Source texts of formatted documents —
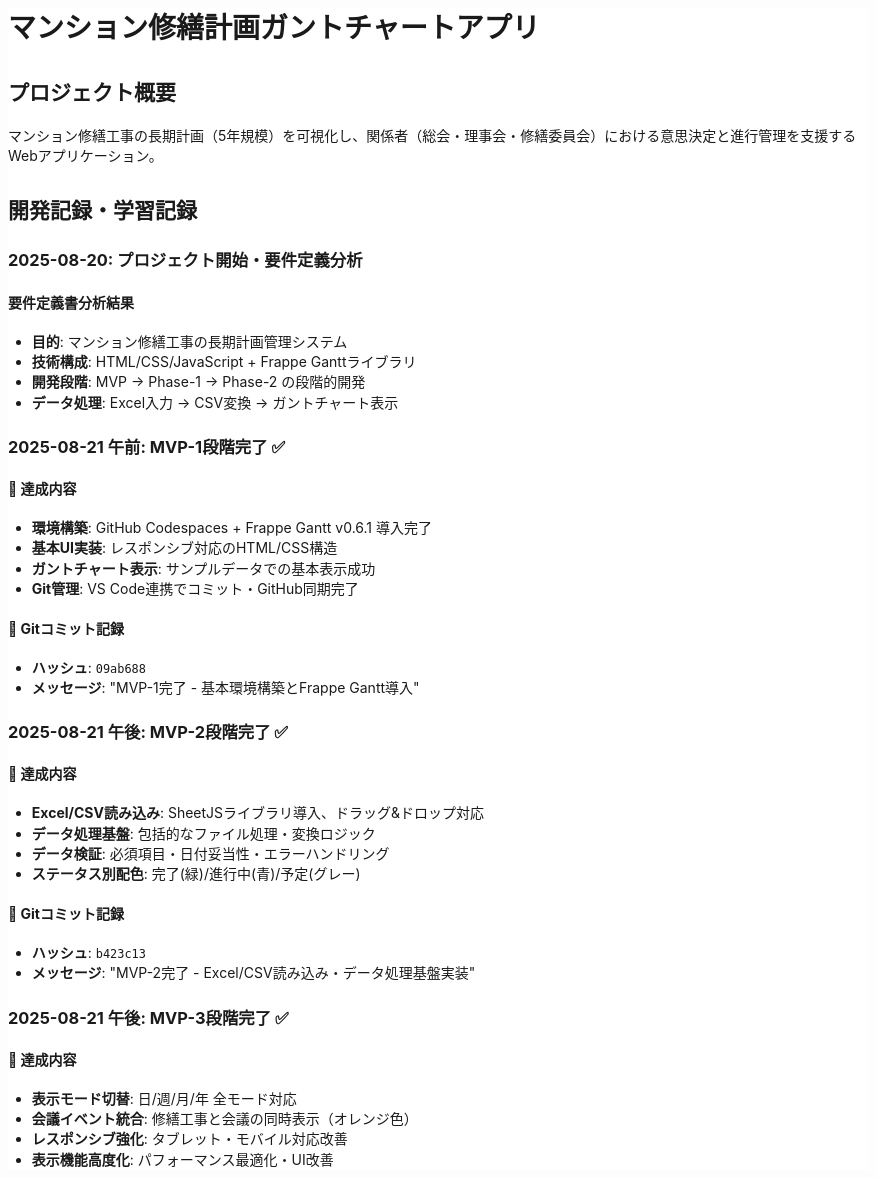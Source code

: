# マンション修繕計画ガントチャートアプリ

## プロジェクト概要

マンション修繕工事の長期計画（5年規模）を可視化し、関係者（総会・理事会・修繕委員会）における意思決定と進行管理を支援するWebアプリケーション。

## 開発記録・学習記録

### 2025-08-20: プロジェクト開始・要件定義分析

#### 要件定義書分析結果
- **目的**: マンション修繕工事の長期計画管理システム
- **技術構成**: HTML/CSS/JavaScript + Frappe Ganttライブラリ
- **開発段階**: MVP → Phase-1 → Phase-2 の段階的開発
- **データ処理**: Excel入力 → CSV変換 → ガントチャート表示

### 2025-08-21 午前: MVP-1段階完了 ✅

#### 🎉 達成内容
- **環境構築**: GitHub Codespaces + Frappe Gantt v0.6.1 導入完了
- **基本UI実装**: レスポンシブ対応のHTML/CSS構造
- **ガントチャート表示**: サンプルデータでの基本表示成功
- **Git管理**: VS Code連携でコミット・GitHub同期完了

#### 💾 Gitコミット記録
- **ハッシュ**: `09ab688`
- **メッセージ**: "MVP-1完了 - 基本環境構築とFrappe Gantt導入"

### 2025-08-21 午後: MVP-2段階完了 ✅

#### 🎉 達成内容
- **Excel/CSV読み込み**: SheetJSライブラリ導入、ドラッグ&ドロップ対応
- **データ処理基盤**: 包括的なファイル処理・変換ロジック
- **データ検証**: 必須項目・日付妥当性・エラーハンドリング
- **ステータス別配色**: 完了(緑)/進行中(青)/予定(グレー)

#### 💾 Gitコミット記録
- **ハッシュ**: `b423c13`
- **メッセージ**: "MVP-2完了 - Excel/CSV読み込み・データ処理基盤実装"

### 2025-08-21 午後: MVP-3段階完了 ✅

#### 🎉 達成内容
- **表示モード切替**: 日/週/月/年 全モード対応
- **会議イベント統合**: 修繕工事と会議の同時表示（オレンジ色）
- **レスポンシブ強化**: タブレット・モバイル対応改善
- **表示機能高度化**: パフォーマンス最適化・UI改善
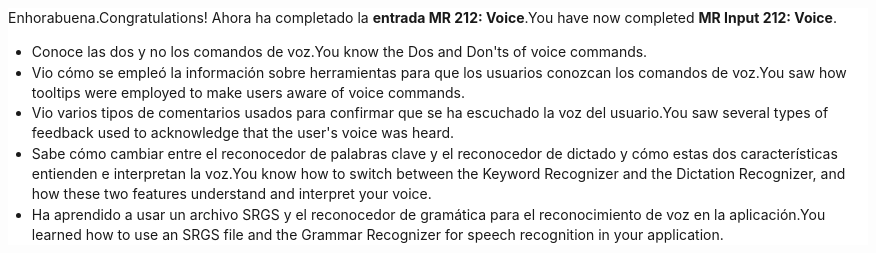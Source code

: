 <span data-ttu-id="d77d8-358">Enhorabuena.</span><span class="sxs-lookup"><span data-stu-id="d77d8-358">Congratulations!</span></span> <span data-ttu-id="d77d8-359">Ahora ha completado la **entrada MR 212: Voice**.</span><span class="sxs-lookup"><span data-stu-id="d77d8-359">You have now completed **MR Input 212: Voice**.</span></span>

* <span data-ttu-id="d77d8-360">Conoce las dos y no los comandos de voz.</span><span class="sxs-lookup"><span data-stu-id="d77d8-360">You know the Dos and Don'ts of voice commands.</span></span>
* <span data-ttu-id="d77d8-361">Vio cómo se empleó la información sobre herramientas para que los usuarios conozcan los comandos de voz.</span><span class="sxs-lookup"><span data-stu-id="d77d8-361">You saw how tooltips were employed to make users aware of voice commands.</span></span>
* <span data-ttu-id="d77d8-362">Vio varios tipos de comentarios usados para confirmar que se ha escuchado la voz del usuario.</span><span class="sxs-lookup"><span data-stu-id="d77d8-362">You saw several types of feedback used to acknowledge that the user's voice was heard.</span></span>
* <span data-ttu-id="d77d8-363">Sabe cómo cambiar entre el reconocedor de palabras clave y el reconocedor de dictado y cómo estas dos características entienden e interpretan la voz.</span><span class="sxs-lookup"><span data-stu-id="d77d8-363">You know how to switch between the Keyword Recognizer and the Dictation Recognizer, and how these two features understand and interpret your voice.</span></span>
* <span data-ttu-id="d77d8-364">Ha aprendido a usar un archivo SRGS y el reconocedor de gramática para el reconocimiento de voz en la aplicación.</span><span class="sxs-lookup"><span data-stu-id="d77d8-364">You learned how to use an SRGS file and the Grammar Recognizer for speech recognition in your application.</span></span>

Exercise aim —
Leave the pictures out and output all of the data verbatim.

Response to the task —
Source code

:# マンション修繕計画ガントチャートアプリ

## プロジェクト概要

マンション修繕工事の長期計画（5年規模）を可視化し、関係者（総会・理事会・修繕委員会）における意思決定と進行管理を支援するWebアプリケーション。

## 開発記録・学習記録

### 2025-08-20: プロジェクト開始・要件定義分析

#### 要件定義書分析結果
- **目的**: マンション修繕工事の長期計画管理システム
- **技術構成**: HTML/CSS/JavaScript + Frappe Ganttライブラリ
- **開発段階**: MVP → Phase-1 → Phase-2 の段階的開発
- **データ処理**: Excel入力 → CSV変換 → ガントチャート表示

### 2025-08-21 午前: MVP-1段階完了 ✅

#### 🎉 達成内容
- **環境構築**: GitHub Codespaces + Frappe Gantt v0.6.1 導入完了
- **基本UI実装**: レスポンシブ対応のHTML/CSS構造
- **ガントチャート表示**: サンプルデータでの基本表示成功
- **Git管理**: VS Code連携でコミット・GitHub同期完了

#### 💾 Gitコミット記録
- **ハッシュ**: `09ab688`
- **メッセージ**: "MVP-1完了 - 基本環境構築とFrappe Gantt導入"

### 2025-08-21 午後: MVP-2段階完了 ✅

#### 🎉 達成内容
- **Excel/CSV読み込み**: SheetJSライブラリ導入、ドラッグ&ドロップ対応
- **データ処理基盤**: 包括的なファイル処理・変換ロジック
- **データ検証**: 必須項目・日付妥当性・エラーハンドリング
- **ステータス別配色**: 完了(緑)/進行中(青)/予定(グレー)

#### 💾 Gitコミット記録
- **ハッシュ**: `b423c13`
- **メッセージ**: "MVP-2完了 - Excel/CSV読み込み・データ処理基盤実装"

### 2025-08-21 午後: MVP-3段階完了 ✅

#### 🎉 達成内容
- **表示モード切替**: 日/週/月/年 全モード対応
- **会議イベント統合**: 修繕工事と会議の同時表示（オレンジ色）
- **レスポンシブ強化**: タブレット・モバイル対応改善
- **表示機能高度化**: パフォーマンス最適化・UI改善
Source code

: <span data-ttu-id="d77d8-358">Enhorabuena.</span><span class="sxs-lookup"><span data-stu-id="d77d8-358">Congratulations!</span></span> <span data-ttu-id="d77d8-359">Ahora ha completado la **entrada MR 212: Voice**.</span><span class="sxs-lookup"><span data-stu-id="d77d8-359">You have now completed **MR Input 212: Voice**.</span></span>

* <span data-ttu-id="d77d8-360">Conoce las dos y no los comandos de voz.</span><span class="sxs-lookup"><span data-stu-id="d77d8-360">You know the Dos and Don'ts of voice commands.</span></span>
* <span data-ttu-id="d77d8-361">Vio cómo se empleó la información sobre herramientas para que los usuarios conozcan los comandos de voz.</span><span class="sxs-lookup"><span data-stu-id="d77d8-361">You saw how tooltips were employed to make users aware of voice commands.</span></span>
* <span data-ttu-id="d77d8-362">Vio varios tipos de comentarios usados para confirmar que se ha escuchado la voz del usuario.</span><span class="sxs-lookup"><span data-stu-id="d77d8-362">You saw several types of feedback used to acknowledge that the user's voice was heard.</span></span>
* <span data-ttu-id="d77d8-363">Sabe cómo cambiar entre el reconocedor de palabras clave y el reconocedor de dictado y cómo estas dos características entienden e interpretan la voz.</span><span class="sxs-lookup"><span data-stu-id="d77d8-363">You know how to switch between the Keyword Recognizer and the Dictation Recognizer, and how these two features understand and interpret your voice.</span></span>
* <span data-ttu-id="d77d8-364">Ha aprendido a usar un archivo SRGS y el reconocedor de gramática para el reconocimiento de voz en la aplicación.</span><span class="sxs-lookup"><span data-stu-id="d77d8-364">You learned how to use an SRGS file and the Grammar Recognizer for speech recognition in your application.</span></span>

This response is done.